The southern Pacific coast of Costa Rica, known as the Southern Zone, is a place of raw, natural beauty. Tall, tree-covered mountains and hills come right up to the shore. The beaches are uncrowded to the extreme—often you could be the only person around. Of course, you might have some other species as your companions. The region’s rainforests are some of the most bio-diverse on the planet, full of creatures like blue morpho butterflies, three-toed sloths, capuchin monkeys, toucans, and more.

A series of small beach communities run up and down the coast. If you’re coming south on the coastal highway the first one you hit officially in the Southern Zone is Dominical. It’s ideal for those seeking a relaxed life, with modern conveniences like high-speed internet and reliable electric service, as well as comforts like food markets (well-stocked with imported and organic products) and international restaurants.

This village by the sea has just a few streets lined with restaurants, shops, and simple hotels. The place to be is the beach road. On one side you have beach bars and restaurants—open air and serving filling, cheap meals (and cold beer). On the other side you have rows of handicraft vendors in the shade of palm trees. And beyond that you have the beach and blue Pacific. It’s laidback; no shoes, no problem…the perfect escape.

 

This area was somewhat isolated from the rest of the country for many, many years. The road was rough, the bridges scary. From the capital, San José, the journey took six, seven, eight hours, sometimes more depending on road conditions.
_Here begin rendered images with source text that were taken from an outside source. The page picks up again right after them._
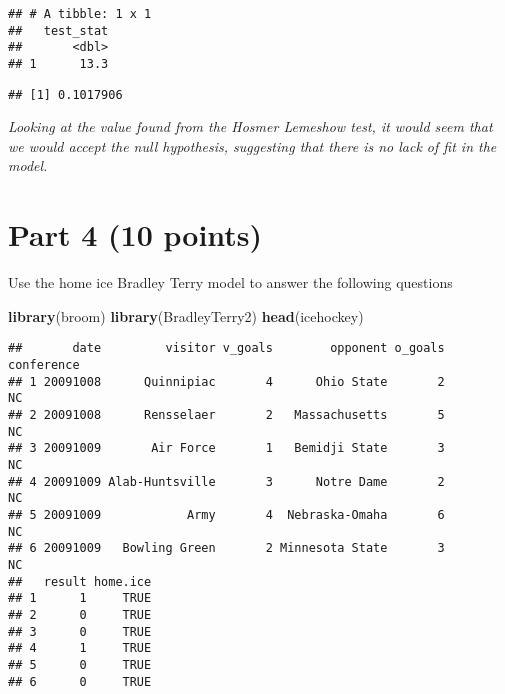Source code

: \documentclass[]{article}
\newenvironment{Shaded}{\begin{snugshade}}{\end{snugshade}}
\newcommand{\DataTypeTok}[1]{\textcolor[rgb]{0.13,0.29,0.53}{#1}}
\newcommand{\DecValTok}[1]{\textcolor[rgb]{0.00,0.00,0.81}{#1}}
\newcommand{\KeywordTok}[1]{\textcolor[rgb]{0.13,0.29,0.53}{\textbf{#1}}}
\newcommand{\NormalTok}[1]{#1}
\newcommand{\OperatorTok}[1]{\textcolor[rgb]{0.81,0.36,0.00}{\textbf{#1}}}
\newcommand{\OtherTok}[1]{\textcolor[rgb]{0.56,0.35,0.01}{#1}}
\newcommand{\StringTok}[1]{\textcolor[rgb]{0.31,0.60,0.02}{#1}}
\begin{document}
\begin{Shaded}
\end{Shaded}

\begin{verbatim}
## # A tibble: 1 x 1
##   test_stat
##       <dbl>
## 1      13.3
\end{verbatim}

\begin{Shaded}
\end{Shaded}

\begin{verbatim}
## [1] 0.1017906
\end{verbatim}

\emph{Looking at the value found from the Hosmer Lemeshow test, it would
seem that we would accept the null hypothesis, suggesting that there is
no lack of fit in the model.}

\hypertarget{part-4-10-points}{%
\section{Part 4 (10 points)}\label{part-4-10-points}}

Use the home ice Bradley Terry model to answer the following questions

\begin{Shaded}
\begin{Highlighting}[]
\KeywordTok{library}\NormalTok{(broom)}
\KeywordTok{library}\NormalTok{(BradleyTerry2)}
\KeywordTok{head}\NormalTok{(icehockey)}
\end{Highlighting}
\end{Shaded}

\begin{verbatim}
##       date         visitor v_goals        opponent o_goals conference
## 1 20091008      Quinnipiac       4      Ohio State       2         NC
## 2 20091008      Rensselaer       2   Massachusetts       5         NC
## 3 20091009       Air Force       1   Bemidji State       3         NC
## 4 20091009 Alab-Huntsville       3      Notre Dame       2         NC
## 5 20091009            Army       4  Nebraska-Omaha       6         NC
## 6 20091009   Bowling Green       2 Minnesota State       3         NC
##   result home.ice
## 1      1     TRUE
## 2      0     TRUE
## 3      0     TRUE
## 4      1     TRUE
## 5      0     TRUE
## 6      0     TRUE
\end{verbatim}
\end{document}
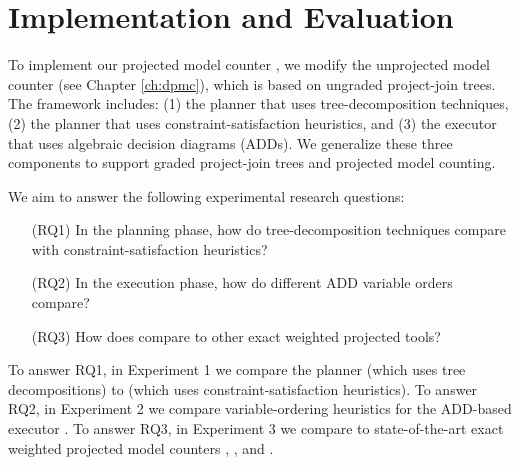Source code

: \section{Implementation and Evaluation}
\label{sec:procount:experiments}

To implement our projected model counter \procount, we modify the unprojected model counter \dpmc{} (see Chapter \ref{ch:dpmc}), which is based on ungraded project-join trees.
The \dpmc{} framework includes: 
(1) the \Lg{} planner that uses tree-decomposition techniques, 
(2) the \htb{} planner that uses constraint-satisfaction heuristics, and
(3) the \dmc{} executor that uses algebraic decision diagrams (ADDs).
We generalize these three components to support graded project-join trees and projected model counting.

We aim to answer the following experimental research questions:
\begin{enumerate}
    \item[(RQ1)] In the planning phase, how do tree-decomposition techniques compare with constraint-satisfaction heuristics?
    \item[(RQ2)] In the execution phase, how do different ADD variable orders compare?
    \item[(RQ3)] How does \procount{} compare to other exact weighted projected tools?
\end{enumerate}

To answer RQ1, in Experiment 1 we compare the planner \Lg{} (which uses tree decompositions) to \htb{} (which uses constraint-satisfaction heuristics). To answer RQ2, in Experiment 2 we compare variable-ordering heuristics for the ADD-based executor \dmc.
To answer RQ3, in Experiment 3 we compare \procount{} to state-of-the-art exact weighted projected model counters \dfp{} \cite{lagniez2019recursive}, \projmc{} \cite{lagniez2019recursive}, and \ssat{} \cite{lee2017solving}.


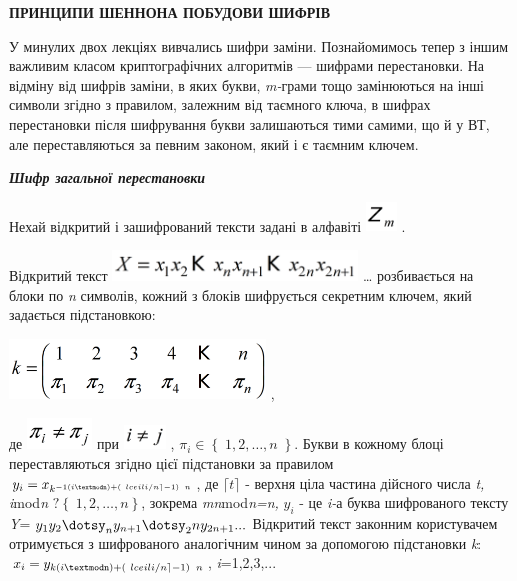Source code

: {\centering\bfseries
ПРИНЦИПИ  ШЕННОНА  ПОБУДОВИ  ШИФРІВ
\par}


\bigskip


\bigskip

У минулих двох лекціях вивчались шифри заміни. Познайомимось тепер з іншим
важливим класом криптографічних алгоритмів --- шифрами перестановки. На відміну
від шифрів заміни, в яких букви, \textit{m}\textit{{}-}грами тощо замінюються
на інші символи згідно з правилом, залежним від таємного ключа, в шифрах
перестановки після шифрування букви залишаються тими самими, що й у ВТ, але
переставляються за певним законом, який і є таємним ключем. 


\bigskip

{\centering\bfseries\itshape
Шифр загальної  перестановки
\par}


\bigskip

Нехай відкритий і зашифрований тексти задані в алфавіті 
\includegraphics[width=0.3228in,height=0.3098in]{crypt-img/crypt-img55.png} .

Відкритий текст 
\includegraphics[width=2.5638in,height=0.3228in]{crypt-img/crypt-img56.png} …
розбивається на блоки по \textit{n }символів, кожний з блоків шифрується
секретним ключем, який задається підстановкою:

{\centering
 \includegraphics[width=2.678in,height=0.6244in]{crypt-img/crypt-img57.png} ,
\par}

де  \includegraphics[width=0.6811in,height=0.3339in]{crypt-img/crypt-img58.png} 
при  \includegraphics[width=0.4402in,height=0.252in]{crypt-img/crypt-img59.png}
,  $\pi _i\in \left\{ \;1,2,\dots,n\; \right\}$. Букви в
кожному блоці переставляються згідно цієї підстановки за правилом 
$y_{i}=x_{k^{{-1}(i\textmodn)+\left(\ lceil i/n\rceil -1 \right)\;\;n}}$,
 де   $\lceil t\rceil $ - верхня ціла частина дійсного числа
\textit{t}\textit{,  } \textit{i}mod\textit{n }
$?\left\{ \;1,2,\dots,n\left. \right\}\right.$, зокрема 
\textit{mn}mod\textit{n}\textit{=}\textit{n}\textit{, } $y_i$  {}- це 
\textit{i}\textit{{}-}а  буква шифрованого тексту \textit{Y}=
$y_{1}y_{2}\dotsy_{n}y_{n+1}\dotsy_2ny_{2n+1}\text{.}\text{.}\text{.}$
Відкритий текст законним користувачем отримується з шифрованого аналогічним
чином за допомогою підстановки \textit{k}:  
$x_{i}=y_{k(i\textmodn)+\left(\ lceil i/n\rceil -1 \right)\;\;n}$, 
\textit{i}=1,2,3,...

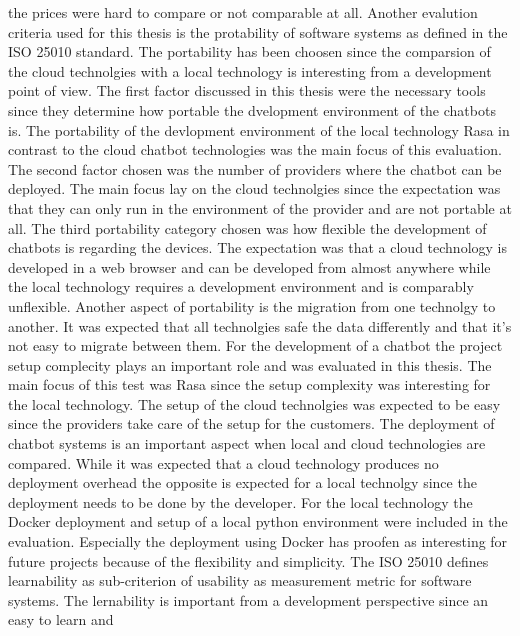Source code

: the prices were hard to compare or not comparable at all.
Another evalution criteria used for this thesis is the protability of 
software systems as defined in the ISO 25010\cite{iso25010} standard.
The portability has been choosen since the comparsion of the cloud 
technolgies with a local technology is interesting from a 
development point of view.
The first factor discussed in this thesis were the necessary tools 
since they determine how portable the dvelopment environment of the 
chatbots is.
The portability of the devlopment environment of the local technology 
Rasa in contrast to the cloud chatbot technologies was the 
main focus of this evaluation.
The second factor chosen was the number of providers where the 
chatbot can be deployed.
The main focus lay on the cloud technolgies since the expectation was
that they can only run in the environment of the provider and are 
not portable at all.
The third portability category chosen was how flexible the development
of chatbots is regarding the devices.
The expectation was that a cloud technology is developed in a 
web browser and can be developed from almost anywhere while 
the local technology requires a development environment and is 
comparably unflexible.
Another aspect of portability is the migration from one technolgy to another.
It was expected that all technolgies safe the data differently and that it's not 
easy to migrate between them.
For the development of a chatbot the project setup complecity plays an important 
role and was evaluated in this thesis.
The main focus of this test was Rasa since the setup complexity was interesting 
for the local technology.
The setup of the cloud technolgies was expected to be easy since the providers 
take care of the setup for the customers.
The deployment of chatbot systems is an important aspect when local and cloud 
technologies are compared.
While it was expected that a cloud technology produces no deployment overhead 
the opposite is expected for a local technolgy since the deployment needs to 
be done by the developer.
For the local technology the Docker deployment and setup of a local python 
environment were included in the evaluation.
Especially the deployment using Docker has proofen as interesting for 
future projects because of the flexibility and simplicity. 
The ISO 25010\cite{iso25010} defines learnability as sub-criterion of usability as measurement
metric for software systems.
The lernability is important from a development perspective since an easy to learn and 
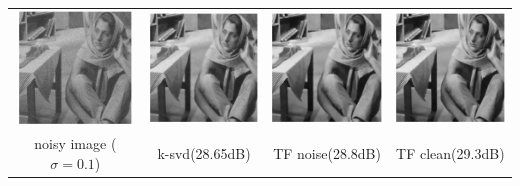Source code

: \documentclass[a4paper]{article}
\begin{document}
\begin{center}
\begin{tabular}{c c c c}
\includegraphics[width=3cm]{./figures/4_1_noise.eps} & \includegraphics[width=3cm]{./figures/4_3_ksvd.eps}
&\includegraphics[width=3cm]{./figures/4_4_tfnoise.eps} & \includegraphics[width=3cm]{./figures/4_5_tfclean.eps}\\
 noisy image ($\sigma=0.1$)& k-svd(28.65dB) &TF noise(28.8dB) & TF clean(29.3dB) 
\end{tabular}
\end{center}
\end{document}
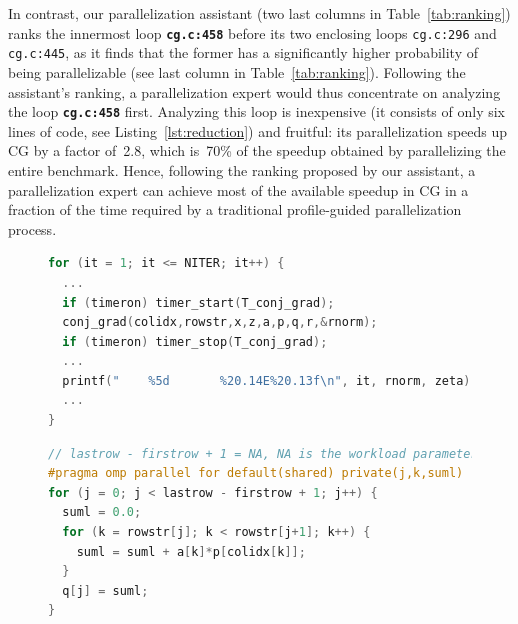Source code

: In contrast, our parallelization assistant (two last columns in
Table~\ref{tab:ranking}) ranks the innermost loop \textbf{\texttt{cg.c:458}} before its two enclosing loops \texttt{cg.c:296} and \texttt{cg.c:445}, as it finds that the former has a
significantly higher probability of being parallelizable (see last column in
Table~\ref{tab:ranking}).
%
Following the assistant's ranking, a parallelization expert would thus
concentrate on analyzing the loop \textbf{\texttt{cg.c:458}} first.
%
Analyzing this loop is inexpensive (it consists of only six lines of code, see
Listing~\ref{lst:reduction}) and fruitful: its parallelization speeds up CG by a
factor of~2.8, which is~70\% of the speedup obtained by parallelizing the entire
benchmark.
%
Hence, following the ranking proposed by our assistant, a parallelization expert
can achieve most of the available speedup in CG in a fraction of the time
required by a traditional profile-guided parallelization process.

\begin{figure}[t]
\begin{lstlisting}[caption={\texttt{cg.c:296}. The longest running loop in CG. The loop cannot be parallelized due to
inter-iteration dependences and side effects caused by system calls.},label={lst:main_iter},language=C]
for (it = 1; it <= NITER; it++) {
  ...
  if (timeron) timer_start(T_conj_grad);
  conj_grad(colidx,rowstr,x,z,a,p,q,r,&rnorm);
  if (timeron) timer_stop(T_conj_grad);
  ...
  printf("    %5d       %20.14E%20.13f\n", it, rnorm, zeta);
  ...
}
\end{lstlisting}
\begin{lstlisting}[caption={\textbf{\texttt{cg.c:458}}. Longest running loop in CG among those \emph{that can be parallelized}. Parallelization pragmas are also added to demonstrate its parallelization.},label={lst:reduction},language=C]
// lastrow - firstrow + 1 = NA, NA is the workload parameter (S=1400,M=7000,L=140000,...)
#pragma omp parallel for default(shared) private(j,k,suml)
for (j = 0; j < lastrow - firstrow + 1; j++) {
  suml = 0.0;
  for (k = rowstr[j]; k < rowstr[j+1]; k++) {
    suml = suml + a[k]*p[colidx[k]];
  }
  q[j] = suml;
}
\end{lstlisting}
\end{figure}

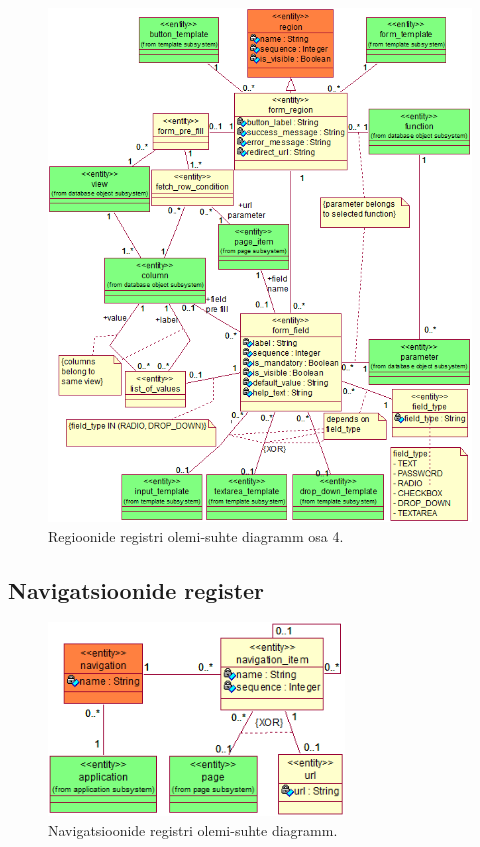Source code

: \documentclass[a4paper,12pt]{article} %
\begin{document}
\begin{figure}[H]
\centering
\includegraphics[width=\textwidth]{./diagrams/form-region-er-diagram.png}
\caption{Regioonide registri olemi-suhte diagramm osa 4.}
\label{fig_vormide_regioonide_registri_olemi_suhte_diagramm}
\end{figure}

\pagebreak

\subsection*{Navigatsioonide register}
\begin{figure}[H]
\centering
\includegraphics[width=0.7\textwidth]{./diagrams/navigation-er-diagram.png}
\caption{Navigatsioonide registri olemi-suhte diagramm.}
\label{fig_navigatsioonide_registri_olemi_suhte_diagramm}
\end{figure}
\end{document}
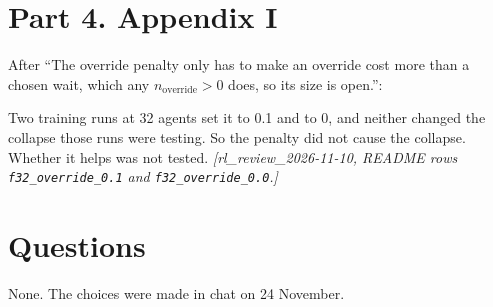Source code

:\documentclass[11pt,a4paper]{article}
\newcommand{\new}[1]{\textcolor{newc}{#1}}
\newcommand{\note}[1]{{\small\itshape [#1]}}
\begin{document}
\section*{Part 4. Appendix I}
After ``The override penalty only has to make an override cost more than a
chosen wait, which any $n_{\mathrm{override}} > 0$ does, so its size is
open.'':

\new{Two training runs at 32 agents set it to 0.1 and to 0, and neither
changed the collapse those runs were testing. So the penalty did not cause
the collapse. Whether it helps was not tested.} \note{rl\_review\_2026-11-10,
README rows \texttt{f32\_override\_0.1} and \texttt{f32\_override\_0.0}.}

\section*{Questions}
None. The choices were made in chat on 24 November.
\end{document}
Fortunately, the coastal highway (La Costanera) was completed in 2010 and now you have smooth well-maintained pavement the whole way.

This improved access has brought change to the region. There are more tourists and more expats…and more conveniences and services. But what makes this region special—the jungle, wildlife, and the untamed beaches—has not been spoiled. Development is limited. No big hotels or resorts on the beach and no cookie cutter housing projects. It remains a unique and beautiful region in Costa Rica.